Die Vereinheitlichung von Abläufen und lebensnahe, moderne Prozesse, die auch massentauglich sind. Ich hoffe sehr, dass die Politik da überhaupt eine Chance hat, denn oft laufen diese Entscheidungen ja in der Selbstverwaltung. Mangelnde Digitalisierung in der Verwaltung ist für mich einer der dicksten Brocken. Zum Beispiel: Eine Verordnung kommt vom Arzt per Post zu uns, von uns zum Kunden oder Betreuer, der schickt sie wiederum unterschrieben an uns zurück und wir schicken sie zur Kasse zur Genehmigung. Diese Abläufe kommen aus dem Bereich Krankenpflege und sind einfach nicht gemacht für Anforderungen in der Altenpflege, vor allem für die Menge an Anträgen - der demografische Wandel sprengt diese Prozesse. Es gibt gute erste Digitalisierungsschritte der Genehmigung durch die Krankenkassen, aber aus meiner Sicht muss dieser gesamte Prozess für die Altenpflege optimiert werden.
Was ist Ihre Zukunftsvision für die digitale Pflege in Ihrem Betrieb?
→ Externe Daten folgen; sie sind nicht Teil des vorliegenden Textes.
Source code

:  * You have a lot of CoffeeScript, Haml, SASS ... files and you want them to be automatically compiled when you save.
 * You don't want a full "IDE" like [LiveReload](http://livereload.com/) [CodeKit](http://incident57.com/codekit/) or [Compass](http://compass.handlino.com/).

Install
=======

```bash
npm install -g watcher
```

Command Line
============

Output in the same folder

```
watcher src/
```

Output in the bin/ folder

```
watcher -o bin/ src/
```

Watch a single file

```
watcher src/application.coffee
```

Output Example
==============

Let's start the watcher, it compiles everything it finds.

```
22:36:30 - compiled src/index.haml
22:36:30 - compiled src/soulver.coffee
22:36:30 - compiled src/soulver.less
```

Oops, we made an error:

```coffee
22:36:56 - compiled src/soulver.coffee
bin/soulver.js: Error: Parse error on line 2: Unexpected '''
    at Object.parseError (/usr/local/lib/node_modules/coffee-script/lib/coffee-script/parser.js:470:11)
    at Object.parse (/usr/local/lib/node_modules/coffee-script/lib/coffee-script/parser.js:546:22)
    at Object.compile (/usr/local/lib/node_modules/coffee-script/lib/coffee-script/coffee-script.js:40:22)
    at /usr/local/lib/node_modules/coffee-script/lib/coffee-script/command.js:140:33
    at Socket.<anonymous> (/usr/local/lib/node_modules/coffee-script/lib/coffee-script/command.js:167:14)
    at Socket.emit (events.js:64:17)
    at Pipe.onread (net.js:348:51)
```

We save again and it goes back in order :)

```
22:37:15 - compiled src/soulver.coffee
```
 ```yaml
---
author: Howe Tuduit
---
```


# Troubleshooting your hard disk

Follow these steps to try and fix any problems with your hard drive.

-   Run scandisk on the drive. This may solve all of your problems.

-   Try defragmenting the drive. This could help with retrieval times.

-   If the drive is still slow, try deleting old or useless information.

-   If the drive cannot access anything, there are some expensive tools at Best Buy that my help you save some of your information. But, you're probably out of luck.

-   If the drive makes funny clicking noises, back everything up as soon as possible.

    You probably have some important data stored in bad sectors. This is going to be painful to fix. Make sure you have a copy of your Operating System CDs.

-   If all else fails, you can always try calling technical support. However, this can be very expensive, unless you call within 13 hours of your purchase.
Weniger Papier. Digitale Dokumentation ist dafür zum Beispiel wichtig, weil ich dann nicht mehr jedes Trinkprotokoll als Papier ablegen muss. Oder wenn wir, statt zu faxen, Dokumente einscannen, verschlüsseln und per Mail verschicken könnten. Wir sind ja durchaus an lange Aufbewahrungsfristen gebunden – wenn wir jemand zehn Jahre pflegen, kommt da einiges an Papier zusammen. Das heißt, ich brauche viel Lagerfläche, was wiederum Geld kostet. Mir ist klar, dass das alles wirklich komplex ist und ich bin keine Insel. Null Papier ist eine Vision - aber so papierlos wie möglich ist mein Ziel!